Required action: Track down every line below that holds "item" and copy it.

(Stored data)
<<<<
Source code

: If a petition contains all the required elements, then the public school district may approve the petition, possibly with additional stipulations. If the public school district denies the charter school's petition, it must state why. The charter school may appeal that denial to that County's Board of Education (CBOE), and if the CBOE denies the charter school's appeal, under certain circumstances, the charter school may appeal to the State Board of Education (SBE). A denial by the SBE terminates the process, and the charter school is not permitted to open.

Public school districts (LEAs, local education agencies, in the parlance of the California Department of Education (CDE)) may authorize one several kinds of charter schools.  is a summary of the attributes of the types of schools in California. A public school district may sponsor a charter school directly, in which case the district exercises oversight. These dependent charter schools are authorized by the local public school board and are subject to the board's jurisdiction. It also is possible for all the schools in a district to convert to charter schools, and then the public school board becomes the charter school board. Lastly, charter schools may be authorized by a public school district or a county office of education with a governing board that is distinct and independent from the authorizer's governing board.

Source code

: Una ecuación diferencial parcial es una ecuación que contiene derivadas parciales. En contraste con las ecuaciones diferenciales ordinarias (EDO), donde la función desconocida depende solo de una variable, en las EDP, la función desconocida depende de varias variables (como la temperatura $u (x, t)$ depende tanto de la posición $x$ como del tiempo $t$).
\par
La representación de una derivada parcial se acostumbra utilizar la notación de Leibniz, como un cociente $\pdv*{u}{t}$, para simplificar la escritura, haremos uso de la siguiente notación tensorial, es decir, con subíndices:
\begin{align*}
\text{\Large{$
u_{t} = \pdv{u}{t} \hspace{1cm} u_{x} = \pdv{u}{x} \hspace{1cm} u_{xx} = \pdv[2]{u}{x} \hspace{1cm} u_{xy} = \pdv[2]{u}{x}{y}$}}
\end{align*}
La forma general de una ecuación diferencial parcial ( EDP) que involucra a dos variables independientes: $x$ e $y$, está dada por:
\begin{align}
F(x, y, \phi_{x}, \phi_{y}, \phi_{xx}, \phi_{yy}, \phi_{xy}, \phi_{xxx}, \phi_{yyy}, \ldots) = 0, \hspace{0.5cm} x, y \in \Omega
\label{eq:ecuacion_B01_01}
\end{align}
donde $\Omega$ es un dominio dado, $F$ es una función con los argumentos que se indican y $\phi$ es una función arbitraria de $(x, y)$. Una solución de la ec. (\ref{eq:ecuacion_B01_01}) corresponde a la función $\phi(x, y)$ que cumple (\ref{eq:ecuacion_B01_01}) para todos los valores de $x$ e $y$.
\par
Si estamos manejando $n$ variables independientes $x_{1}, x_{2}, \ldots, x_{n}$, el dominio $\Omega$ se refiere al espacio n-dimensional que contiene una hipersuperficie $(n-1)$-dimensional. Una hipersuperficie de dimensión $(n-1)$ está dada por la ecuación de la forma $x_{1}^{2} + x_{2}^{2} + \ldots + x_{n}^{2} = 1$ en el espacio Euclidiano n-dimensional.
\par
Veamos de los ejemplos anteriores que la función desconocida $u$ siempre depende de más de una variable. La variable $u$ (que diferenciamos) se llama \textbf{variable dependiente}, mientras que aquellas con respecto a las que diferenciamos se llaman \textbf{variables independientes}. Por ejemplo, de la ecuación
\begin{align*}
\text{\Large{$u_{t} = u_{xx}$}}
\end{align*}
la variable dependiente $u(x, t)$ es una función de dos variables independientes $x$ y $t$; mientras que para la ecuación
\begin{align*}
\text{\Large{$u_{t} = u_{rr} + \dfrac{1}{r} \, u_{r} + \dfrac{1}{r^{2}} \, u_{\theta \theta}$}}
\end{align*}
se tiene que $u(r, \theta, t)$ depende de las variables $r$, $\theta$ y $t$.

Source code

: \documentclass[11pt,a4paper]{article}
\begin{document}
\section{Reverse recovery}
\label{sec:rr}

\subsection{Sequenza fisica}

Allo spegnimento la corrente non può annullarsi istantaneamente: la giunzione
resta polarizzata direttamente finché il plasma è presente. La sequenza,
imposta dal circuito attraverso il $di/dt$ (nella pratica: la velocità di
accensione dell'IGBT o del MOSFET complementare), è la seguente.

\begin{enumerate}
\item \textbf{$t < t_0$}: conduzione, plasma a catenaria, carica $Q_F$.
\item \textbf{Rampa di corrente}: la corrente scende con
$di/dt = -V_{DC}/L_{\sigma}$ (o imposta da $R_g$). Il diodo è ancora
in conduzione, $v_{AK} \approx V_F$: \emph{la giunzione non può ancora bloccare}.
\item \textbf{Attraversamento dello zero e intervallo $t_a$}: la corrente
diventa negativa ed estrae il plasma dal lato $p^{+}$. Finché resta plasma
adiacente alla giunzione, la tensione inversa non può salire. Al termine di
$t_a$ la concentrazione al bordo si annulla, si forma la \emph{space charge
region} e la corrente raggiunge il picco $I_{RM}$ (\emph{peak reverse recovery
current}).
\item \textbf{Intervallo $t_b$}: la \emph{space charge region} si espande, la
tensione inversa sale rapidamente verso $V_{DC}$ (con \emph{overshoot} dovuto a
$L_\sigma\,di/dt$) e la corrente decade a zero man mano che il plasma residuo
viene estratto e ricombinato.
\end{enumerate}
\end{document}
>>>>
Response:
\item \textbf{$t < t_0$}: conduzione, plasma a catenaria, carica $Q_F$.
\item \textbf{Rampa di corrente}: la corrente scende con
\item \textbf{Attraversamento dello zero e intervallo $t_a$}: la corrente
\item \textbf{Intervallo $t_b$}: la \emph{space charge region} si espande, la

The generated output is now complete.